Normalised earnings before interest, tax, depreciation and amortisation (ebitda) of $290.9 million.
A final dividend of 8 cps was declared, taking the full-year dividend to 16 cps.
SkyCity chief executive Nigel Morrison described the 2011 results as a solid platform for further growth.
"This is an improving result, with good momentum, especially considering the mixed economic conditions that prevailed across New Zealand and Australia during the year."
With a stronger Auckland economy and a more optimistic consumer outlook, the Auckland gaming machines were showing an encouraging return to levels not seen since 2008, he said.
The international business was up 50% and Adelaide had delivered its third record year of growth in a tough market.
With the Rugby World Cup less than a month away, the Auckland flagship property was in great shape.
"We are excited and optimistic about the future," Mr Morrison said.
Craigs Investment Partners broker Chris Timms said SkyCity had a strong balance sheet and relatively low debt.

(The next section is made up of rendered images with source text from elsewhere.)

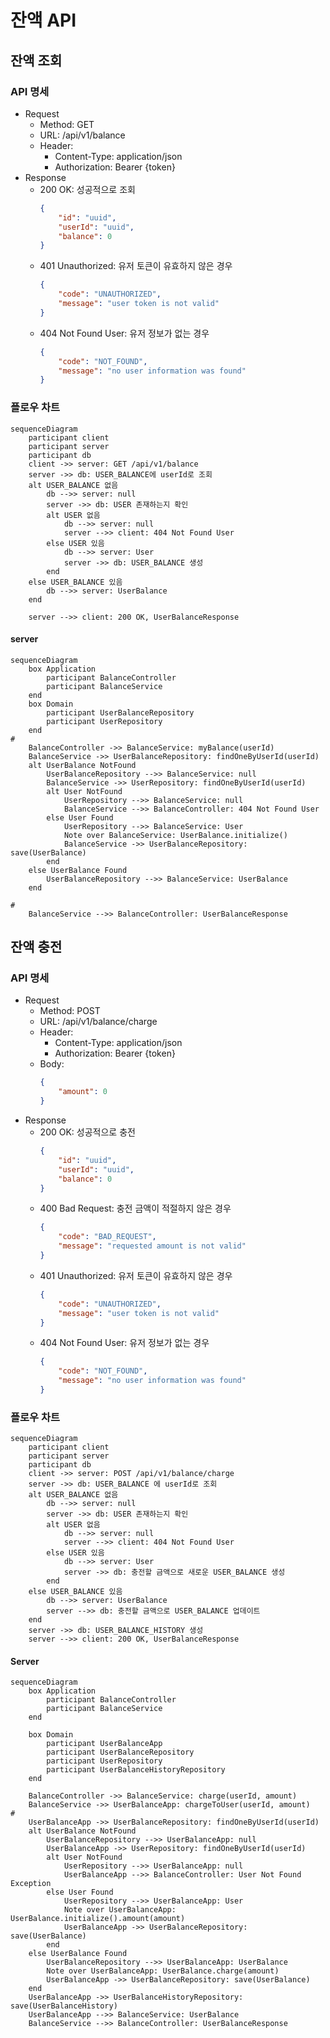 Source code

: # 잔액 API

## 잔액 조회

### API 명세

- Request
    - Method: GET
    - URL: /api/v1/balance
    - Header:
        - Content-Type: application/json
        - Authorization: Bearer {token}
- Response
    - 200 OK: 성공적으로 조회
        ```json
        {
            "id": "uuid",
            "userId": "uuid",
            "balance": 0
        }
        ```
    - 401 Unauthorized: 유저 토큰이 유효하지 않은 경우
        ```json
        {
            "code": "UNAUTHORIZED",
            "message": "user token is not valid"
        }
        ```
    - 404 Not Found User: 유저 정보가 없는 경우
        ```json
        {
            "code": "NOT_FOUND",
            "message": "no user information was found"
        }
        ```

### 플로우 차트

```mermaid
sequenceDiagram
    participant client
    participant server
    participant db
    client ->> server: GET /api/v1/balance
    server ->> db: USER_BALANCE에 userId로 조회
    alt USER_BALANCE 없음
        db -->> server: null
        server ->> db: USER 존재하는지 확인
        alt USER 없음
            db -->> server: null
            server -->> client: 404 Not Found User
        else USER 있음
            db -->> server: User
            server ->> db: USER_BALANCE 생성
        end
    else USER_BALANCE 있음
        db -->> server: UserBalance
    end

    server -->> client: 200 OK, UserBalanceResponse

```

#### server

```mermaid
sequenceDiagram
    box Application
        participant BalanceController
        participant BalanceService
    end
    box Domain
        participant UserBalanceRepository
        participant UserRepository
    end
#
    BalanceController ->> BalanceService: myBalance(userId)
    BalanceService ->> UserBalanceRepository: findOneByUserId(userId)
    alt UserBalance NotFound
        UserBalanceRepository -->> BalanceService: null
        BalanceService ->> UserRepository: findOneByUserId(userId)
        alt User NotFound
            UserRepository -->> BalanceService: null
            BalanceService -->> BalanceController: 404 Not Found User
        else User Found
            UserRepository -->> BalanceService: User
            Note over BalanceService: UserBalance.initialize()
            BalanceService ->> UserBalanceRepository: save(UserBalance)
        end
    else UserBalance Found
        UserBalanceRepository -->> BalanceService: UserBalance
    end

#
    BalanceService -->> BalanceController: UserBalanceResponse
```

## 잔액 충전

### API 명세

- Request
    - Method: POST
    - URL: /api/v1/balance/charge
    - Header:
        - Content-Type: application/json
        - Authorization: Bearer {token}
    - Body:
        ```json
        {
            "amount": 0
        }
        ```
- Response
    - 200 OK: 성공적으로 충전
        ```json
        {
            "id": "uuid",
            "userId": "uuid",
            "balance": 0
        }
        ```
    - 400 Bad Request: 충전 금액이 적절하지 않은 경우
        ```json
        {
            "code": "BAD_REQUEST",
            "message": "requested amount is not valid"
        }
        ```
    - 401 Unauthorized: 유저 토큰이 유효하지 않은 경우
        ```json
        {
            "code": "UNAUTHORIZED",
            "message": "user token is not valid"
        }
        ```
    - 404 Not Found User: 유저 정보가 없는 경우
        ```json
        {
            "code": "NOT_FOUND",
            "message": "no user information was found"
        }
        ```

### 플로우 차트

```mermaid
sequenceDiagram
    participant client
    participant server
    participant db
    client ->> server: POST /api/v1/balance/charge
    server ->> db: USER_BALANCE 에 userId로 조회
    alt USER_BALANCE 없음
        db -->> server: null
        server ->> db: USER 존재하는지 확인
        alt USER 없음
            db -->> server: null
            server -->> client: 404 Not Found User
        else USER 있음
            db -->> server: User
            server ->> db: 충전할 금액으로 새로운 USER_BALANCE 생성
        end
    else USER_BALANCE 있음
        db -->> server: UserBalance
        server -->> db: 충전할 금액으로 USER_BALANCE 업데이트
    end
    server ->> db: USER_BALANCE_HISTORY 생성
    server -->> client: 200 OK, UserBalanceResponse
```

#### Server

```mermaid
sequenceDiagram
    box Application
        participant BalanceController
        participant BalanceService
    end

    box Domain
        participant UserBalanceApp
        participant UserBalanceRepository
        participant UserRepository
        participant UserBalanceHistoryRepository
    end

    BalanceController ->> BalanceService: charge(userId, amount)
    BalanceService ->> UserBalanceApp: chargeToUser(userId, amount)
#
    UserBalanceApp ->> UserBalanceRepository: findOneByUserId(userId)
    alt UserBalance NotFound
        UserBalanceRepository -->> UserBalanceApp: null
        UserBalanceApp ->> UserRepository: findOneByUserId(userId)
        alt User NotFound
            UserRepository -->> UserBalanceApp: null
            UserBalanceApp -->> BalanceController: User Not Found Exception
        else User Found
            UserRepository -->> UserBalanceApp: User
            Note over UserBalanceApp: UserBalance.initialize().amount(amount)
            UserBalanceApp ->> UserBalanceRepository: save(UserBalance)
        end
    else UserBalance Found
        UserBalanceRepository -->> UserBalanceApp: UserBalance
        Note over UserBalanceApp: UserBalance.charge(amount)
        UserBalanceApp ->> UserBalanceRepository: save(UserBalance)
    end
    UserBalanceApp ->> UserBalanceHistoryRepository: save(UserBalanceHistory)
    UserBalanceApp -->> BalanceService: UserBalance
    BalanceService -->> BalanceController: UserBalanceResponse
```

The company's net debt was lower than forecast and it appeared strong cash flow had allowed SkyCity to pay down more debt than expected.
The operating revenue had been driven by Auckland and was ahead of forecast, but the company had given no guidance.
Comments from Mr Morrison indicated that SkyCity was banking on good returns from the Rugby World Cup while conditions remained challenging in Australia.
Asked if tough financial times meant lower revenue, Mr Timms said that would generally be the case. However, with SkyCity, people still liked to go out for entertainment, even in tight times.
SkyCity had spent time and money attracting the Asian high-rollers. Any fall in tourist numbers from Asia could affect revenue, he said.